** Extracted material **
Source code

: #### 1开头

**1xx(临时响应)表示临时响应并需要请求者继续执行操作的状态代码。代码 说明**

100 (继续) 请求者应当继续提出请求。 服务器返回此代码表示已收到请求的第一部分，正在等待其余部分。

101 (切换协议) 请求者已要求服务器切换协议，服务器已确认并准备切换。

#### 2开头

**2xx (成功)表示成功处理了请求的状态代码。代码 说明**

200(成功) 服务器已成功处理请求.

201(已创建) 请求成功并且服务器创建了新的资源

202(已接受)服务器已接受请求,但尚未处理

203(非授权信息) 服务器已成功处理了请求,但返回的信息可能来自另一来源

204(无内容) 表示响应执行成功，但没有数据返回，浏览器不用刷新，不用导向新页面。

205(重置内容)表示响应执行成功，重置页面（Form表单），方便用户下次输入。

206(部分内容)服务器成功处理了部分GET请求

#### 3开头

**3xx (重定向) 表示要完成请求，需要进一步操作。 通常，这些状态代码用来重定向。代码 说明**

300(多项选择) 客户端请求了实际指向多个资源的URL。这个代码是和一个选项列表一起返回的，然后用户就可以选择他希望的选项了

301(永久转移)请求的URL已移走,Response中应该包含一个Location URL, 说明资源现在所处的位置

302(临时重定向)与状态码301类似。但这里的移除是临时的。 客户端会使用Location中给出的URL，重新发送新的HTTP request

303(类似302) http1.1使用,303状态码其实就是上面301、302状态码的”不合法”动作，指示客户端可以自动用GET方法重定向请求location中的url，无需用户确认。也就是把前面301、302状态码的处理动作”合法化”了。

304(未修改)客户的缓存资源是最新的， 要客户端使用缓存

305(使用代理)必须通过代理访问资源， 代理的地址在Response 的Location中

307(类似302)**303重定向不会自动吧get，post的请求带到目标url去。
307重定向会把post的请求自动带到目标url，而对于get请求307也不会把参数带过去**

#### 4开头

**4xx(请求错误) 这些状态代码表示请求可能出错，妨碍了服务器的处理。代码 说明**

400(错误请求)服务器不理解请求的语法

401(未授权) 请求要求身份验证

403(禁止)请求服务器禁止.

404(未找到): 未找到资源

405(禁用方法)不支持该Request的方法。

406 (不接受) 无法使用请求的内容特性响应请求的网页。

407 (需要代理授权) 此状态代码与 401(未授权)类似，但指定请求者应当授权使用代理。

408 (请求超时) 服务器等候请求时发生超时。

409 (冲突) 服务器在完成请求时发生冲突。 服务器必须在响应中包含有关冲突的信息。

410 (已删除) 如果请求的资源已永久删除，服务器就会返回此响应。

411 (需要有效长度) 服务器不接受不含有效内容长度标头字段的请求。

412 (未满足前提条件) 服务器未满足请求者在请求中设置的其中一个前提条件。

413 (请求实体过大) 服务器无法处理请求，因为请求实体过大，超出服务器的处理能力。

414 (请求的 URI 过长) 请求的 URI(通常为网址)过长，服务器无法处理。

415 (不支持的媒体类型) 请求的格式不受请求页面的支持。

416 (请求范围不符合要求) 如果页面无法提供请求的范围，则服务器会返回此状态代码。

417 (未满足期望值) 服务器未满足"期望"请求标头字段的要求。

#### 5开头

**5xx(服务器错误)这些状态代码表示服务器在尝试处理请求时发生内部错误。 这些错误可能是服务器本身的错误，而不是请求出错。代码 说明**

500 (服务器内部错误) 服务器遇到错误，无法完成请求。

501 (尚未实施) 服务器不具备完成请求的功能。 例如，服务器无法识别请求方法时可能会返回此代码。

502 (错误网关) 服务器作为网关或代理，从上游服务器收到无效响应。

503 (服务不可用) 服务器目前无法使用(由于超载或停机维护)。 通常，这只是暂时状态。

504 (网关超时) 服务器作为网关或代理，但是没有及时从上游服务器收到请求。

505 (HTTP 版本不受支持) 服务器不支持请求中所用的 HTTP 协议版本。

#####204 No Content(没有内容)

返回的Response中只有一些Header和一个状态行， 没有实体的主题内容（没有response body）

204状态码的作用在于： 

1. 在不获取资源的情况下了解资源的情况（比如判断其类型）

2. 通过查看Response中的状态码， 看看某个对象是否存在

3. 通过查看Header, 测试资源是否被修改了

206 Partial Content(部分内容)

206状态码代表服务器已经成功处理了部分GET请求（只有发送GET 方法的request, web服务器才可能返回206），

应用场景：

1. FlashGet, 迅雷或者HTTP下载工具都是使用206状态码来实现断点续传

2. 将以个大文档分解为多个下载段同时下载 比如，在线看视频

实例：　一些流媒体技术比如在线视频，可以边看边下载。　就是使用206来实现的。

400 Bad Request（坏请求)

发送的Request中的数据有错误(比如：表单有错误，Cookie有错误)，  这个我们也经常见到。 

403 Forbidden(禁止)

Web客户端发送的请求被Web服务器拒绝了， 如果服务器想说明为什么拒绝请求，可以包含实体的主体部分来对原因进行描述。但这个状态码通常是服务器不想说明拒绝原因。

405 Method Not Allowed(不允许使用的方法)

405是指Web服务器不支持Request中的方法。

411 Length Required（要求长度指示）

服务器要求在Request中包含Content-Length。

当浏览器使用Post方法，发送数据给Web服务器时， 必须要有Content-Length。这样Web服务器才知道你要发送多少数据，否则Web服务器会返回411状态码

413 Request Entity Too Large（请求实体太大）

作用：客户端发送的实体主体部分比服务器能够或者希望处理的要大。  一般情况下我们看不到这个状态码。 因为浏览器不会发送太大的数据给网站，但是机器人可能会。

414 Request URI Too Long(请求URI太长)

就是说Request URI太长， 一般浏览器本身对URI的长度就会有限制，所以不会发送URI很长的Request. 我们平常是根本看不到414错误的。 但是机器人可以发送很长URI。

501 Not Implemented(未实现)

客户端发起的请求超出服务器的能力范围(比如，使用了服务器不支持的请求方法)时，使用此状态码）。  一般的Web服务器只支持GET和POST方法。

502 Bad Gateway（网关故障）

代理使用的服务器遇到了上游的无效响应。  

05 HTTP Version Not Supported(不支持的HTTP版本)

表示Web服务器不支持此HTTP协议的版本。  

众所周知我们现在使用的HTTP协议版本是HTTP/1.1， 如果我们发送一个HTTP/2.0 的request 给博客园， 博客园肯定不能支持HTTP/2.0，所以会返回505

** Required action **
Please retype the data exactly as it stands, from its first line down to the line that contains "400 Bad Request（坏请求)", then stop.

** Answer for this exercise **
Source code

: #### 1开头

**1xx(临时响应)表示临时响应并需要请求者继续执行操作的状态代码。代码 说明**

100 (继续) 请求者应当继续提出请求。 服务器返回此代码表示已收到请求的第一部分，正在等待其余部分。

101 (切换协议) 请求者已要求服务器切换协议，服务器已确认并准备切换。

#### 2开头

**2xx (成功)表示成功处理了请求的状态代码。代码 说明**

200(成功) 服务器已成功处理请求.

201(已创建) 请求成功并且服务器创建了新的资源

202(已接受)服务器已接受请求,但尚未处理

203(非授权信息) 服务器已成功处理了请求,但返回的信息可能来自另一来源

204(无内容) 表示响应执行成功，但没有数据返回，浏览器不用刷新，不用导向新页面。

205(重置内容)表示响应执行成功，重置页面（Form表单），方便用户下次输入。

206(部分内容)服务器成功处理了部分GET请求

#### 3开头

**3xx (重定向) 表示要完成请求，需要进一步操作。 通常，这些状态代码用来重定向。代码 说明**

300(多项选择) 客户端请求了实际指向多个资源的URL。这个代码是和一个选项列表一起返回的，然后用户就可以选择他希望的选项了

301(永久转移)请求的URL已移走,Response中应该包含一个Location URL, 说明资源现在所处的位置

302(临时重定向)与状态码301类似。但这里的移除是临时的。 客户端会使用Location中给出的URL，重新发送新的HTTP request

303(类似302) http1.1使用,303状态码其实就是上面301、302状态码的”不合法”动作，指示客户端可以自动用GET方法重定向请求location中的url，无需用户确认。也就是把前面301、302状态码的处理动作”合法化”了。

304(未修改)客户的缓存资源是最新的， 要客户端使用缓存

305(使用代理)必须通过代理访问资源， 代理的地址在Response 的Location中

307(类似302)**303重定向不会自动吧get，post的请求带到目标url去。
307重定向会把post的请求自动带到目标url，而对于get请求307也不会把参数带过去**

#### 4开头

**4xx(请求错误) 这些状态代码表示请求可能出错，妨碍了服务器的处理。代码 说明**

400(错误请求)服务器不理解请求的语法

401(未授权) 请求要求身份验证

403(禁止)请求服务器禁止.

404(未找到): 未找到资源

405(禁用方法)不支持该Request的方法。

406 (不接受) 无法使用请求的内容特性响应请求的网页。

407 (需要代理授权) 此状态代码与 401(未授权)类似，但指定请求者应当授权使用代理。

408 (请求超时) 服务器等候请求时发生超时。

409 (冲突) 服务器在完成请求时发生冲突。 服务器必须在响应中包含有关冲突的信息。

410 (已删除) 如果请求的资源已永久删除，服务器就会返回此响应。

411 (需要有效长度) 服务器不接受不含有效内容长度标头字段的请求。

412 (未满足前提条件) 服务器未满足请求者在请求中设置的其中一个前提条件。

413 (请求实体过大) 服务器无法处理请求，因为请求实体过大，超出服务器的处理能力。

414 (请求的 URI 过长) 请求的 URI(通常为网址)过长，服务器无法处理。

415 (不支持的媒体类型) 请求的格式不受请求页面的支持。

416 (请求范围不符合要求) 如果页面无法提供请求的范围，则服务器会返回此状态代码。

417 (未满足期望值) 服务器未满足"期望"请求标头字段的要求。

#### 5开头

**5xx(服务器错误)这些状态代码表示服务器在尝试处理请求时发生内部错误。 这些错误可能是服务器本身的错误，而不是请求出错。代码 说明**

500 (服务器内部错误) 服务器遇到错误，无法完成请求。

501 (尚未实施) 服务器不具备完成请求的功能。 例如，服务器无法识别请求方法时可能会返回此代码。

502 (错误网关) 服务器作为网关或代理，从上游服务器收到无效响应。

503 (服务不可用) 服务器目前无法使用(由于超载或停机维护)。 通常，这只是暂时状态。

504 (网关超时) 服务器作为网关或代理，但是没有及时从上游服务器收到请求。

505 (HTTP 版本不受支持) 服务器不支持请求中所用的 HTTP 协议版本。

#####204 No Content(没有内容)

返回的Response中只有一些Header和一个状态行， 没有实体的主题内容（没有response body）

204状态码的作用在于： 

1. 在不获取资源的情况下了解资源的情况（比如判断其类型）

2. 通过查看Response中的状态码， 看看某个对象是否存在

3. 通过查看Header, 测试资源是否被修改了

206 Partial Content(部分内容)

206状态码代表服务器已经成功处理了部分GET请求（只有发送GET 方法的request, web服务器才可能返回206），

应用场景：

1. FlashGet, 迅雷或者HTTP下载工具都是使用206状态码来实现断点续传

2. 将以个大文档分解为多个下载段同时下载 比如，在线看视频

实例：　一些流媒体技术比如在线视频，可以边看边下载。　就是使用206来实现的。

400 Bad Request（坏请求)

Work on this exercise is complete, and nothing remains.